A while back, I was browsing some other whip websites and I happened across the statement that said that no “real cowboy/cowgirl” would dare carry a whip on their saddle that was any other color than black, tan, or brown. I thought I’d interact with that idea for a bit and demonstrate that, apart from being untrue, a case could be a made that “real” cowboys and cowgirls might actually be better off in some cases with a whip that was made in colors other than black, tan, and brown.
Through my whipmaking adventures, I’ve noted that there’s actually quite a bit of diversity among the cowboys and cowgirls of America. They come in all sizes, shapes, and colors and so do the horses, equipment, and tack that they use. Whips are no different. Suggesting that a “real cowboy” won’t use whips that are only certain colors is just as silly as saying cowboys won’t drive Dodge trucks, wear yellow shirts, eat Krystal burgers, or ride an American Paint Horse.
One big reason why a “real cowboy” might consider ordering a whip in colors other than black, tan, and brown is because whips get lost. About a decade ago, I had a “real” Florida cowboy call and order a solid hot pink whip. His old whip had fallen off his saddle and he wasn’t able to find it. He said he knew he would get laughed at by some of his peers, but he wanted his whip easy to see if it happened to fall off his saddle again.

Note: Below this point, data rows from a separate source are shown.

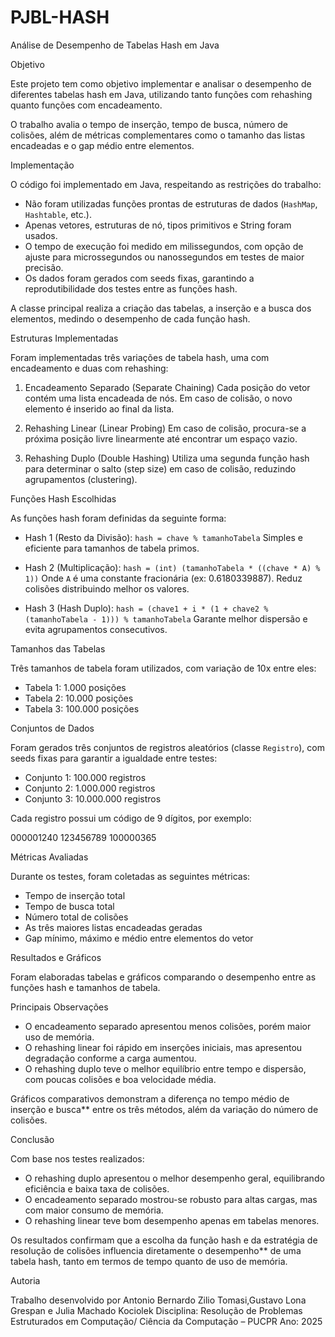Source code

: # PJBL-HASH
 Análise de Desempenho de Tabelas Hash em Java

 Objetivo

Este projeto tem como objetivo implementar e analisar o desempenho de diferentes tabelas hash em Java, utilizando tanto funções com rehashing quanto funções com encadeamento.

O trabalho avalia o tempo de inserção, tempo de busca, número de colisões, além de métricas complementares como o tamanho das listas encadeadas e o gap médio entre elementos.


 Implementação

O código foi implementado em Java, respeitando as restrições do trabalho:

* Não foram utilizadas funções prontas de estruturas de dados (`HashMap`, `Hashtable`, etc.).
* Apenas vetores, estruturas de nó, tipos primitivos e String foram usados.
* O tempo de execução foi medido em milissegundos, com opção de ajuste para microssegundos ou nanossegundos em testes de maior precisão.
* Os dados foram gerados com seeds fixas, garantindo a reprodutibilidade dos testes entre as funções hash.

A classe principal realiza a criação das tabelas, a inserção e a busca dos elementos, medindo o desempenho de cada função hash.



 Estruturas Implementadas

Foram implementadas três variações de tabela hash, uma com encadeamento e duas com rehashing:

1. Encadeamento Separado (Separate Chaining)
   Cada posição do vetor contém uma lista encadeada de nós. Em caso de colisão, o novo elemento é inserido ao final da lista.

2.  Rehashing Linear (Linear Probing)
   Em caso de colisão, procura-se a próxima posição livre linearmente até encontrar um espaço vazio.

3.  Rehashing Duplo (Double Hashing)
   Utiliza uma segunda função hash para determinar o salto (step size) em caso de colisão, reduzindo agrupamentos (clustering).



 Funções Hash Escolhidas

As funções hash foram definidas da seguinte forma:

* Hash 1 (Resto da Divisão):
  `hash = chave % tamanhoTabela`
  Simples e eficiente para tamanhos de tabela primos.

* Hash 2 (Multiplicação):
  `hash = (int) (tamanhoTabela * ((chave * A) % 1))`
  Onde `A` é uma constante fracionária (ex: 0.6180339887).
  Reduz colisões distribuindo melhor os valores.

* Hash 3 (Hash Duplo):
  `hash = (chave1 + i * (1 + chave2 % (tamanhoTabela - 1))) % tamanhoTabela`
  Garante melhor dispersão e evita agrupamentos consecutivos.


 Tamanhos das Tabelas

Três tamanhos de tabela foram utilizados, com variação de 10x entre eles:

* Tabela 1: 1.000 posições
* Tabela 2: 10.000 posições
* Tabela 3: 100.000 posições



 Conjuntos de Dados

Foram gerados três conjuntos de registros aleatórios (classe `Registro`), com seeds fixas para garantir a igualdade entre testes:

* Conjunto 1: 100.000 registros
* Conjunto 2: 1.000.000 registros
* Conjunto 3: 10.000.000 registros

Cada registro possui um código de 9 dígitos, por exemplo:


000001240
123456789
100000365



 Métricas Avaliadas

Durante os testes, foram coletadas as seguintes métricas:

* Tempo de inserção total
* Tempo de busca total
* Número total de colisões
* As três maiores listas encadeadas geradas
* Gap mínimo, máximo e médio entre elementos do vetor



 Resultados e Gráficos

Foram elaboradas tabelas e gráficos comparando o desempenho entre as funções hash e tamanhos de tabela.

 Principais Observações

* O encadeamento separado apresentou menos colisões, porém maior uso de memória.
* O rehashing linear foi rápido em inserções iniciais, mas apresentou degradação conforme a carga aumentou.
* O rehashing duplo teve o melhor equilíbrio entre tempo e dispersão, com poucas colisões e boa velocidade média.

Gráficos comparativos demonstram a diferença no tempo médio de inserção e busca** entre os três métodos, além da variação do número de colisões.



 Conclusão

Com base nos testes realizados:

* O rehashing duplo apresentou o melhor desempenho geral, equilibrando eficiência e baixa taxa de colisões.
* O encadeamento separado mostrou-se robusto para altas cargas, mas com maior consumo de memória.
* O rehashing linear teve bom desempenho apenas em tabelas menores.

Os resultados confirmam que a escolha da função hash e da estratégia de resolução de colisões influencia diretamente o desempenho** de uma tabela hash, tanto em termos de tempo quanto de uso de memória.


Autoria

Trabalho desenvolvido por  Antonio Bernardo Zilio Tomasi,Gustavo Lona Grespan e Julia Machado Kociolek
Disciplina: Resolução de Problemas Estruturados em Computação/ Ciência da Computação – PUCPR
Ano: 2025

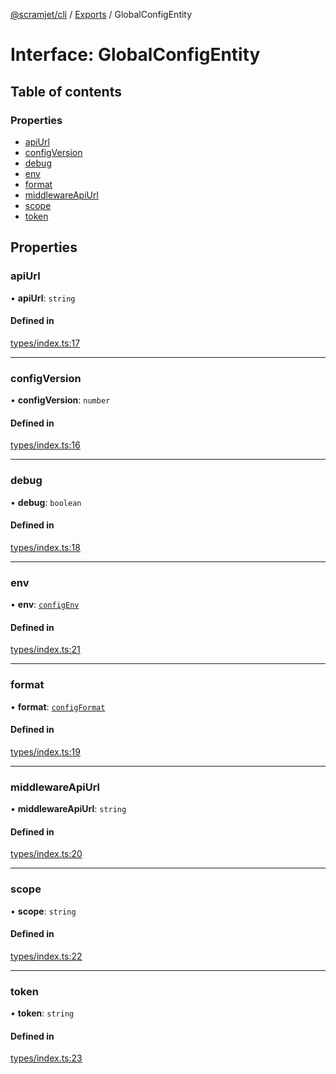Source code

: [@scramjet/cli](../README.md) / [Exports](../modules.md) / GlobalConfigEntity

# Interface: GlobalConfigEntity

## Table of contents

### Properties

- [apiUrl](GlobalConfigEntity.md#apiurl)
- [configVersion](GlobalConfigEntity.md#configversion)
- [debug](GlobalConfigEntity.md#debug)
- [env](GlobalConfigEntity.md#env)
- [format](GlobalConfigEntity.md#format)
- [middlewareApiUrl](GlobalConfigEntity.md#middlewareapiurl)
- [scope](GlobalConfigEntity.md#scope)
- [token](GlobalConfigEntity.md#token)

## Properties

### apiUrl

• **apiUrl**: `string`

#### Defined in

[types/index.ts:17](https://github.com/scramjetorg/transform-hub/blob/HEAD/packages/cli/src/types/index.ts#L17)

___

### configVersion

• **configVersion**: `number`

#### Defined in

[types/index.ts:16](https://github.com/scramjetorg/transform-hub/blob/HEAD/packages/cli/src/types/index.ts#L16)

___

### debug

• **debug**: `boolean`

#### Defined in

[types/index.ts:18](https://github.com/scramjetorg/transform-hub/blob/HEAD/packages/cli/src/types/index.ts#L18)

___

### env

• **env**: [`configEnv`](../modules.md#configenv)

#### Defined in

[types/index.ts:21](https://github.com/scramjetorg/transform-hub/blob/HEAD/packages/cli/src/types/index.ts#L21)

___

### format

• **format**: [`configFormat`](../modules.md#configformat)

#### Defined in

[types/index.ts:19](https://github.com/scramjetorg/transform-hub/blob/HEAD/packages/cli/src/types/index.ts#L19)

___

### middlewareApiUrl

• **middlewareApiUrl**: `string`

#### Defined in

[types/index.ts:20](https://github.com/scramjetorg/transform-hub/blob/HEAD/packages/cli/src/types/index.ts#L20)

___

### scope

• **scope**: `string`

#### Defined in

[types/index.ts:22](https://github.com/scramjetorg/transform-hub/blob/HEAD/packages/cli/src/types/index.ts#L22)

___

### token

• **token**: `string`

#### Defined in

[types/index.ts:23](https://github.com/scramjetorg/transform-hub/blob/HEAD/packages/cli/src/types/index.ts#L23)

Indeed, I could probably take my wife out to a nice dinner if I had a dollar for every story cowboys have told me about losing whips while working cows. The earth tone whips often blend in so well that they cannot find them if they backtrack searching. Having a whip that won’t blend in can help with that problem. So in reality, real cowboys ought to seriously consider buying whips with lots of bright colors.
So while I’ll grant that lots of working cowboys do order whips in earth tones, I’m also happy to cater to the ones who want them in other colors and patterns. I’d also like for the reader to note that all the whips pictured in on this post are examples of whips I’ve made for “real cowboys” who derive most (or all) of their income from working with cattle.